Intanto, tornato nel quartiere d’origine, per gli inquirenti non ci avrebbe messo troppo tempo a riprendere la posizione e gli affari di un tempo. Pare, infatti, che come prima cosa avrebbe tentato di rientrare in possesso dei suoi beni, quelli nel frattempo affidati ad altri o intestati a persone “pulite”, di fiducia. Come un’unità immobiliare formalmente intestata a un’amica del boss, che lui ironicamente chiama l’avvocato. Un’amica che si sarebbe dovuta occupare per conto di Scotto di intestare fittiziamente quegli immobili al nipote del boss o ad altri fiduciari, basta che non figurasse proprio lui, che ufficialmente non possedeva nulla e non voleva rischiare, in futuro, un sequestro da parte delle autorità. «Io sono a parte, lo faccio giostrare a loro, hai capito? Perché non è che mi posso mettere nel mezzo, non esiste», diceva intercettato nel 2017 all’amica con cui stava architettando termini e modalità di quella cessione. Ripreso possesso dei suoi beni, poi è la volta del controllo del territorio. Ma non sembra fare troppa fatica, visto il rispetto raccolto all’interno della borgata, sulla quale avrebbe imposto, stando alle indagini, il suo potere decisionale tanto sulle attività economiche lecite quanto su quelle illecite.

«Tutte le questioni, anche le più banali, venivano sottoposte al benestare del boss – scrivono gli inquirenti -. Persino le autorizzazioni degli ambulanti per esercitare nella borgata marinara». A chi sgarrava, come il venditore ambulante di panini che si era piazzato in zona senza rivolgersi a nessuno (16.6.2016), bastava l’intervento, anche blando, di Gaetano Scotto, che intimava al malcapitato di lasciare l’Arenella e questo, puntualmente, pochi giorni dopo non si faceva più vedere. Bastava un semplice diktat del boss per rispondere alla richiesta della sua borgata di non far più lavorare un soggetto indesiderato. Una soggezione tale degli operatori economici della zona perpetrata per mezzo delle care vecchie estorsioni, con cui sarebbe riuscito a controllare il territorio senza alcun bisogno di dispiegare forza alcuna. Ma anche garantendo, in cambio, protezione. Tanto che, per alcuni casi ed episodi precisi, gli inquirenti parlano di «vittime che sono allo stesso tempo fiancheggiatori del potere mafioso». Persone «totalmente assoggettate al potere degli Scotto», tanto da soddisfare qualsiasi loro richiesta. Un sostegno generoso, quello ai componenti della famiglia mafiosa della borgata, che «prendevano soldi da chiunque», come dice lo stesso Scotto intercettato. Emerge, dall’indagine, un assoggettamento generale, di fatti.

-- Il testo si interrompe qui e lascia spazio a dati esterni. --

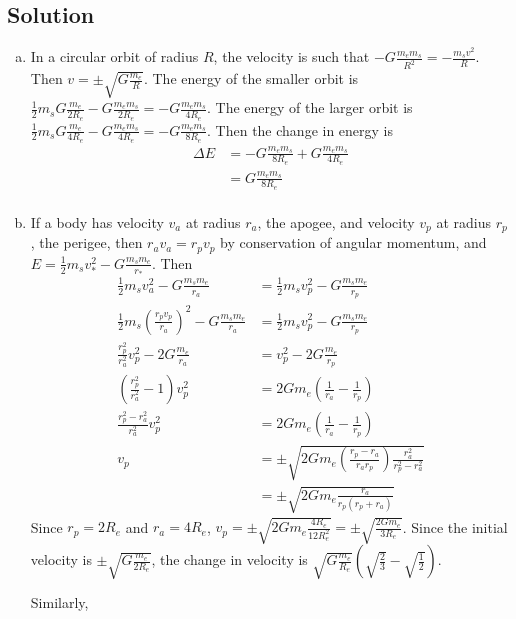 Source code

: \documentclass[solutions]{esg8012pset}
\begin{document}
\begin{solution}
\subsection{Solution}
\begin{enumerate}[(a)]
  \item In a circular orbit of radius $R$, the velocity is such that $-G\frac{m_e m_s}{R^2} = -\frac{m_s v^2}{R}$.  Then $v = \pm \sqrt{G\frac{m_e}{R}}$.  The energy of the smaller orbit is $\frac{1}{2} m_s G\frac{m_e}{2R_e} - G\frac{m_e m_s}{2R_e} = -G\frac{m_e m_s}{4R_e}$.  The energy of the larger orbit is $\frac{1}{2} m_s G\frac{m_e}{4R_e} - G\frac{m_e m_s}{4R_e} = -G\frac{m_e m_s}{8R_e}$.  Then the change in energy is \begin{align*}
 \Delta E & = -G\frac{m_e m_s}{8R_e} + G\frac{m_e m_s}{4R_e} \\
 & = G\frac{m_e m_s}{8R_e} \\
\end{align*}
  \item If a body has velocity $v_a$ at radius $r_a$, the apogee, and velocity $v_p$ at radius $r_p$, the perigee, then $r_a v_a = r_p v_p$ by conservation of angular momentum, and $E = \frac{1}{2} m_s v_*^2 - G\frac{m_s m_e}{r_*}$.  Then \begin{align*}
 \frac{1}{2} m_s v_a^2 - G\frac{m_s m_e}{r_a} & = \frac{1}{2} m_s v_p^2 - G\frac{m_s m_e}{r_p} \\
 \frac{1}{2} m_s \left(\frac{r_p v_p}{r_a}\right)^2 - G\frac{m_s m_e}{r_a} & = \frac{1}{2} m_s v_p^2 - G\frac{m_s m_e}{r_p} \\
 \frac{r_p^2}{r_a^2} v_p^2 - 2G\frac{m_e}{r_a} & = v_p^2 - 2G\frac{m_e}{r_p} \\
 \left(\frac{r_p^2}{r_a^2} - 1\right) v_p^2 & = 2Gm_e\left(\frac{1}{r_a} - \frac{1}{r_p}\right) \\
 \frac{r_p^2 - r_a^2}{r_a^2} v_p^2  & = 2Gm_e\left(\frac{1}{r_a} - \frac{1}{r_p}\right) \\
 v_p  & = \pm\sqrt{2Gm_e\left(\frac{r_p - r_a}{r_a r_p}\right)\frac{r_a^2}{r_p^2 - r_a^2}} \\
   & = \pm\sqrt{2Gm_e\frac{r_a}{r_p(r_p + r_a)}}
\end{align*}  Since $r_p = 2R_e$ and $r_a = 4R_e$, $v_p = \pm\sqrt{2Gm_e\frac{4R_e}{12R_e^2}} = \pm\sqrt{\frac{2G m_e}{3R_e}}$.  Since the initial velocity is $\pm \sqrt{G\frac{m_e}{2R_e}}$, the change in velocity is $\sqrt{G\frac{m_e}{R_e}}\left(\sqrt{\frac{2}{3}} - \sqrt{\frac{1}{2}}\right)$. \par
Similarly, \begin{align*}

\end{align*}
\end{enumerate}
\end{solution}
\end{document}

Tale che alcune «attività commerciali avevano fatto recapitare a Scotto, subito dopo la sua scarcerazione, delle somme di denaro senza che questi avesse fatto una richiesta esplicita, proprio in virtù dell’assenza di qualsivoglia esposizione da parte di Gaetano Scotto che, nella circostanza, si limitava a “ricevere i frutti” – per citare le carte dell’indagine – avvalendosi dei suoi accoliti incaricati della riscossione». Un sostegno ricompensato però dall’amicizia del boss, dal quale qualcuno pare ricevesse anche qualche confidenza. Tutti, in ogni caso, dovevano pagare, nessuno poteva tirarsi indietro. A maggior ragione se le attività adocchiate dalla famiglia facevano affari d’oro, come quella leader nel settore della ristorazione finita proprio nella loro morsa. Qualora l’imprenditore non si fosse «messo in regola», Scotto prevedeva «brutti discorsi»: «Io ve lo sto dicendo, vi consumate tutti, attummulia uno, attummuliate tutti», avrebbe detto Scotto in risposta alle rimostranze di uno dei soci dell’attività. E sembrano essere state poche, in effetti, le attività che gli avrebbero voltato le spalle. «Là comandavo io, il padrone ero io», si vanta in un’altra intercettazione, raccontando dell’influenza esercitata sull’ennesima attività, uno stabilimento balneare della zona, dove un tempo aveva anche lavorato, entrando nelle grazie del titolare che gli avrebbe fatto spesso gestire la struttura a suo piacimento.